Racing in mid-division under Pat Smullen early, the dark bay was sent past Idaho inside the last quarter mile and turned back the threat of US Army Ranger to beat that 7-2 favourite by 1 1/2 lengths. In doing so, he was providing his trainer and jockey with a first Epsom Derby victory, and his owner-breeder with a fifth to match the achievement of his late father.
"I won my first Classic with Blue Wind here many years ago, when I probably didn't have horses like this to win this great race," trainer Dermot Weld said. "It's wonderful to do it. We had a huge worry this morning, as he spread a plate traveling over and he was a very doubtful runner right up to about an hour ago. With great help from my colleagues and all my team, we made it.”
Pat Smullen was full of admiration for Harzand as he soaked in his initial blue riband success and said, "It's a childhood dream to win this race and I've been at it a while now. The trouble we had with him this morning, I didn't know if he would get here, but it's a great team effort. He's a vastly improving horse and showed his true ability today. He found another gear when the second horse came to him."
Weld added, "It's very special to win this race. I think I've had 23 Classic winners in Europe. Blue Wind was my first when she won the Oaks [in 1981]. I've won a couple of Irish Derbys but I've always obviously wanted to win this race. I've possibly never had a horse good enough to do it but today was the day. I thought he put in a very good performance when he won his group race at Leopardstown. He beat a good field that day. He's a lovely balanced colt and he's progressive. I just thought when he worked the other day at The Curragh that he was progressing and he just showed a bit more pace. I then thought he would represent us very well."
The Aga Khan was quick to pay tribute to his team, saying, "Winning the Derby is the goal of every owner and it's been the goal of every owner for centuries. It's a great race with a great history and outstanding winners. From my point of view, it's the ultimate thing you can do as an owner and, at this stage, I would like to thank my team for what they do in Ireland and in France, which is a big achievement and which has been going on for a long time now. I'm very honoured to have them all working with me to produce these horses."

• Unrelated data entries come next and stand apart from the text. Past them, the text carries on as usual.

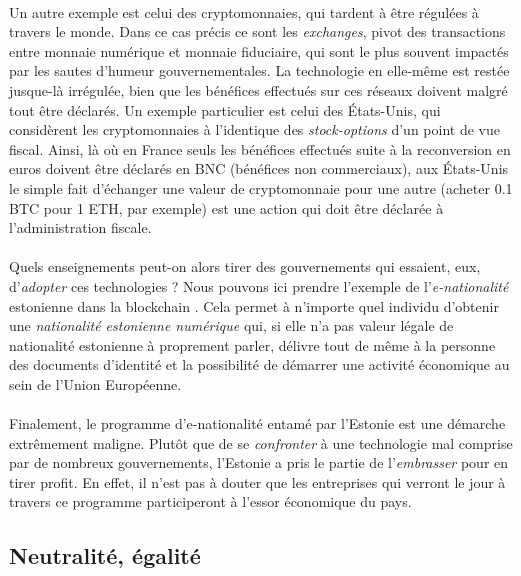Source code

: \paragraph{} Un autre exemple est celui des cryptomonnaies, qui tardent à être régulées à travers le monde. Dans ce cas
précis ce sont les \emph{exchanges}, pivot des transactions entre monnaie numérique et monnaie fiduciaire, qui sont le 
plus souvent impactés par les sautes d'humeur gouvernementales. La technologie en elle-même est restée jusque-là irrégulée,
bien que les bénéfices effectués sur ces réseaux doivent malgré tout être déclarés. Un exemple particulier est celui des 
États-Unis, qui considèrent les cryptomonnaies à l'identique des \emph{stock-options} d'un point de vue fiscal. Ainsi, 
là où en France seuls les bénéfices effectués suite à la reconversion en euros doivent être déclarés en BNC (bénéfices non
commerciaux), aux États-Unis le simple fait d'échanger une valeur de cryptomonnaie pour une autre (acheter 0.1 BTC pour 
1 ETH, par exemple) est une action qui doit être déclarée à l'administration fiscale.

\paragraph{} Quels enseignements peut-on alors tirer des gouvernements qui essaient, eux, d'\emph{adopter} ces technologies ? 
Nous pouvons ici prendre l'exemple de l'\emph{e-nationalité} estonienne dans la blockchain \cite{Blockchain3}. Cela permet
à n'importe quel individu d'obtenir une \emph{nationalité estonienne numérique} qui, si elle n'a pas valeur légale de
nationalité estonienne à proprement parler, délivre tout de même à la personne des documents d'identité et la possibilité
de démarrer une activité économique au sein de l'Union Européenne.

\paragraph{} Finalement, le programme d'e-nationalité entamé par l'Estonie est une démarche extrêmement maligne. Plutôt
que de se \emph{confronter} à une technologie mal comprise par de nombreux gouvernements, l'Estonie a pris le partie de
l'\emph{embrasser} pour en tirer profit. En effet, il n'est pas à douter que les entreprises qui verront le jour à travers
ce programme participeront à l'essor économique du pays.

\subsection*{Neutralité, égalité}


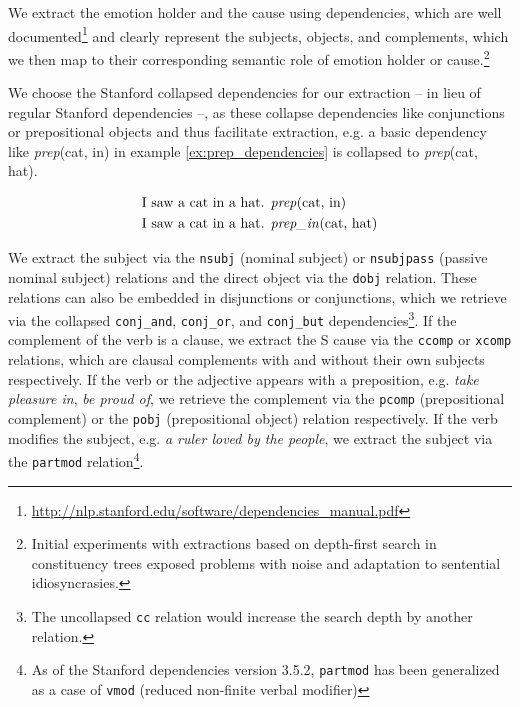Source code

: We extract the emotion holder and the cause using dependencies, which are well documented\footnote{\url{http://nlp.stanford.edu/software/dependencies\_manual.pdf}} and clearly represent the subjects, objects, and complements, which we then map to their corresponding semantic role of emotion holder or cause.\footnote{Initial experiments with extractions based on depth-first search in constituency trees exposed problems with noise and adaptation to sentential idiosyncrasies.}

We choose the Stanford collapsed dependencies for our extraction -- in lieu of regular Stanford dependencies --, as these collapse dependencies like conjunctions or prepositional objects and thus facilitate extraction, e.g. a basic dependency like \textit{prep}(cat, in) in example \ref{ex:prep_dependencies} is collapsed to \textit{prep}(cat, hat).

\begin{align}
\begin{split}\label{ex:prep_dependencies}
&\textnormal{I saw a cat in a hat. \textit{prep}(cat, in)}\\
&\textnormal{I saw a cat in a hat. \textit{prep\_in}(cat, hat)}
\end{split}
\end{align}

We extract the subject via the \texttt{nsubj} (nominal subject) or \texttt{nsubjpass} (passive nominal subject) relations and the direct object via the \texttt{dobj} relation. These relations can also be embedded in disjunctions or conjunctions, which we retrieve via the collapsed \texttt{conj\_and}, \texttt{conj\_or}, and \texttt{conj\_but} dependencies\footnote{The uncollapsed \texttt{cc} relation would increase the search depth by another relation.}. If the complement of the verb is a clause, we extract the S cause via the \texttt{ccomp} or \texttt{xcomp} relations, which are clausal complements with and without their own subjects respectively. If the verb or the adjective appears with a preposition, e.g. \textit{take pleasure in}, \textit{be proud of}, we retrieve the complement via the \texttt{pcomp} (prepositional complement) or the \texttt{pobj} (prepositional object) relation respectively. If the verb modifies the subject, e.g. \textit{a ruler loved by the people}, we extract the subject via the \texttt{partmod} relation\footnote{As of the Stanford dependencies version 3.5.2, \texttt{partmod} has been generalized as a case of \texttt{vmod} (reduced non-finite verbal modifier)}.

"It's difficult to compare Harzand to my other Derby winners [Shergar in 1981, Shahrastani in 1986, Kahyasi in 1988 and Sinndar in 2000]," he added. "I think one of the best memories I have is of Shergar coming round Tattenham Corner and, in my eyes, he was cantering. It was something I couldn't believe. I'm 80 now and I've owned horses since I was 20, so 60 years of ownership. I've had some wonderful horses. My fifth Derby winner was quite important to me."